## [Task input]
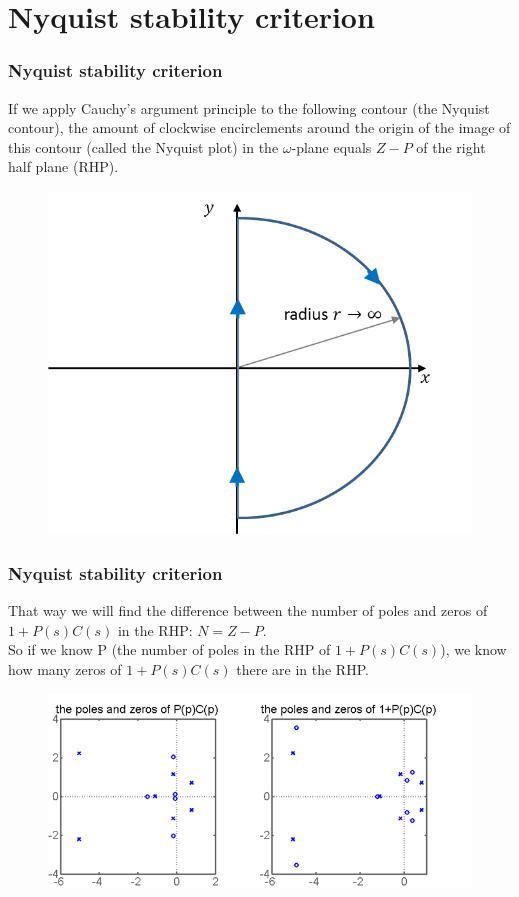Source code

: \section{Nyquist stability criterion}

\begin{frame}
	\frametitle{Nyquist stability criterion}
	If we apply Cauchy's argument principle to the following contour (the Nyquist contour), the amount of clockwise encirclements around the origin of the image of this contour (called the Nyquist plot) in the $\omega$-plane equals $Z-P$ of the right half plane (RHP).
	\vspace{-1ex}
	\begin{figure}
		\includegraphics[width=0.53\linewidth]{nyquist}
	\end{figure}
\end{frame}

\begin{frame}
	\frametitle{Nyquist stability criterion}
	That way we will find the difference between the number of poles and zeros of $1+P(s)C(s)$ in the RHP: $N=Z-P$.\\
	\medskip
	So if we know P (the number of poles in the RHP of $1+P(s)C(s)$), we know how many zeros of $1+P(s)C(s)$ there are in the RHP.
	\begin{figure}
		\includegraphics[width=0.8\linewidth]{pz}
	\end{figure}
\end{frame}

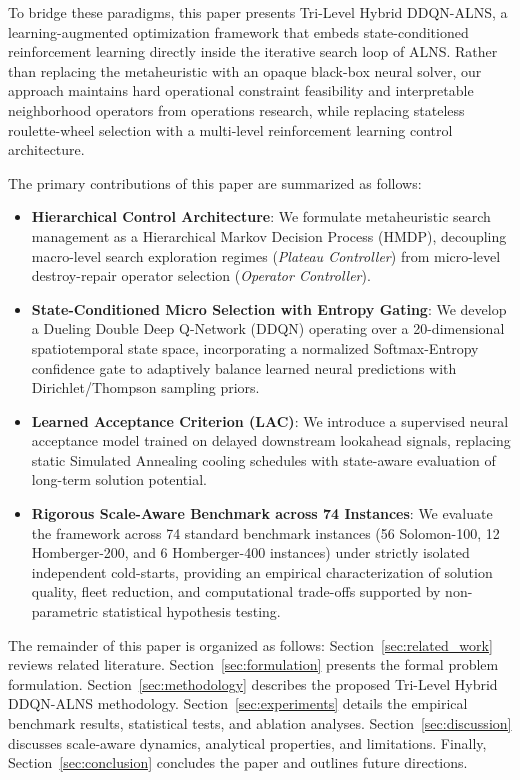 \documentclass{ieeeaccess}
\begin{document}
To bridge these paradigms, this paper presents Tri-Level Hybrid DDQN-ALNS, a learning-augmented optimization framework that embeds state-conditioned reinforcement learning directly inside the iterative search loop of ALNS. Rather than replacing the metaheuristic with an opaque black-box neural solver, our approach maintains hard operational constraint feasibility and interpretable neighborhood operators from operations research, while replacing stateless roulette-wheel selection with a multi-level reinforcement learning control architecture. 

The primary contributions of this paper are summarized as follows:
\begin{itemize}
    \item \textbf{Hierarchical Control Architecture}: We formulate metaheuristic search management as a Hierarchical Markov Decision Process (HMDP), decoupling macro-level search exploration regimes (\emph{Plateau Controller}) from micro-level destroy-repair operator selection (\emph{Operator Controller}).
    \item \textbf{State-Conditioned Micro Selection with Entropy Gating}: We develop a Dueling Double Deep Q-Network (DDQN) operating over a 20-dimensional spatiotemporal state space, incorporating a normalized Softmax-Entropy confidence gate to adaptively balance learned neural predictions with Dirichlet/Thompson sampling priors.
    \item \textbf{Learned Acceptance Criterion (LAC)}: We introduce a supervised neural acceptance model trained on delayed downstream lookahead signals, replacing static Simulated Annealing cooling schedules with state-aware evaluation of long-term solution potential.
    \item \textbf{Rigorous Scale-Aware Benchmark across 74 Instances}: We evaluate the framework across 74 standard benchmark instances (56 Solomon-100, 12 Homberger-200, and 6 Homberger-400 instances) under strictly isolated independent cold-starts, providing an empirical characterization of solution quality, fleet reduction, and computational trade-offs supported by non-parametric statistical hypothesis testing.
\end{itemize}

The remainder of this paper is organized as follows: Section~\ref{sec:related_work} reviews related literature. Section~\ref{sec:formulation} presents the formal problem formulation. Section~\ref{sec:methodology} describes the proposed Tri-Level Hybrid DDQN-ALNS methodology. Section~\ref{sec:experiments} details the empirical benchmark results, statistical tests, and ablation analyses. Section~\ref{sec:discussion} discusses scale-aware dynamics, analytical properties, and limitations. Finally, Section~\ref{sec:conclusion} concludes the paper and outlines future directions.
\end{document}
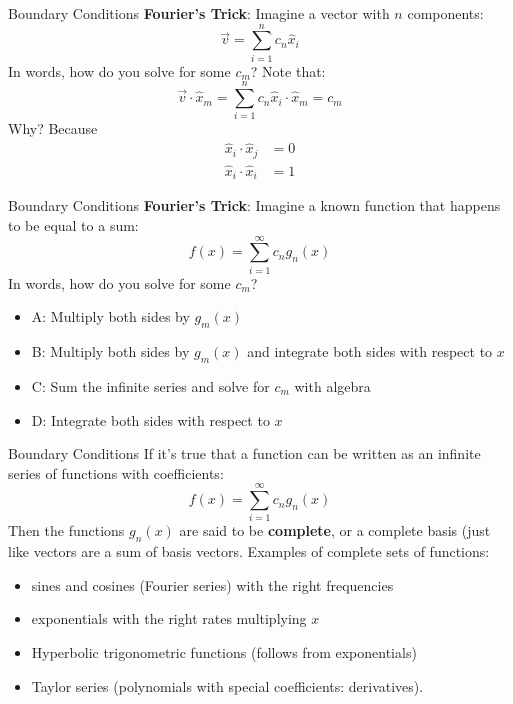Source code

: \documentclass{beamer}
\begin{document}
\begin{frame}{Boundary Conditions}
\alert{\textbf{Fourier's Trick}}: Imagine a vector with $n$ components:
\begin{equation}
\vec{v} = \sum_{i = 1}^n c_n \hat{x}_i
\end{equation}
In words, how do you solve for some $c_m$? Note that:
\begin{equation}
\vec{v} \cdot \hat{x}_m = \sum_{i = 1}^n c_n \hat{x}_i \cdot \hat{x}_m = c_m
\end{equation}
Why?  Because
\begin{align}
\hat{x}_i \cdot \hat{x}_j &= 0 \\
\hat{x}_i \cdot \hat{x}_i &= 1
\end{align}
\end{frame}

\begin{frame}{Boundary Conditions}
\alert{\textbf{Fourier's Trick}}: Imagine a known function that happens to be equal to a sum:
\begin{equation}
f(x) = \sum_{i = 1}^{\infty} c_n g_n(x)
\end{equation}
In words, how do you solve for some $c_m$?
\begin{itemize}
\item A: Multiply both sides by $g_m(x)$
\item B: Multiply both sides by $g_m(x)$ and integrate both sides with respect to $x$
\item C: Sum the infinite series and solve for $c_m$ with algebra
\item D: Integrate both sides with respect to $x$
\end{itemize}
\end{frame}

\begin{frame}{Boundary Conditions}
If it's true that a function can be written as an infinite series of functions with coefficients:
\begin{equation}
f(x) = \sum_{i = 1}^{\infty} c_n g_n(x)
\end{equation}
Then the functions $g_n(x)$ are said to be \textbf{\alert{complete}}, or a complete basis (just like vectors are a sum of basis vectors. Examples of complete sets of functions:
\begin{itemize}
\item sines and cosines (Fourier series) with the right frequencies
\item exponentials with the right rates multiplying $x$
\item Hyperbolic trigonometric functions (follows from exponentials)
\item Taylor series (polynomials with special coefficients: derivatives).
\end{itemize}
\end{frame}
\end{document}
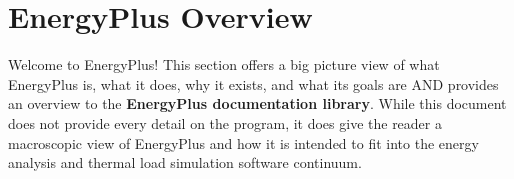 \chapter{EnergyPlus Overview}\label{energyplus-overview}

Welcome to EnergyPlus! This section offers a big picture view of what EnergyPlus is, what it does, why it exists, and what its goals are AND provides an overview to the \textbf{EnergyPlus documentation library}. While this document does not provide every detail on the program, it does give the reader a macroscopic view of EnergyPlus and how it is intended to fit into the energy analysis and thermal load simulation software continuum.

## [Work request]
Across the data, how many lines have the word "Fourier" in them? Respond with the number alone.

## [Expected answer]
3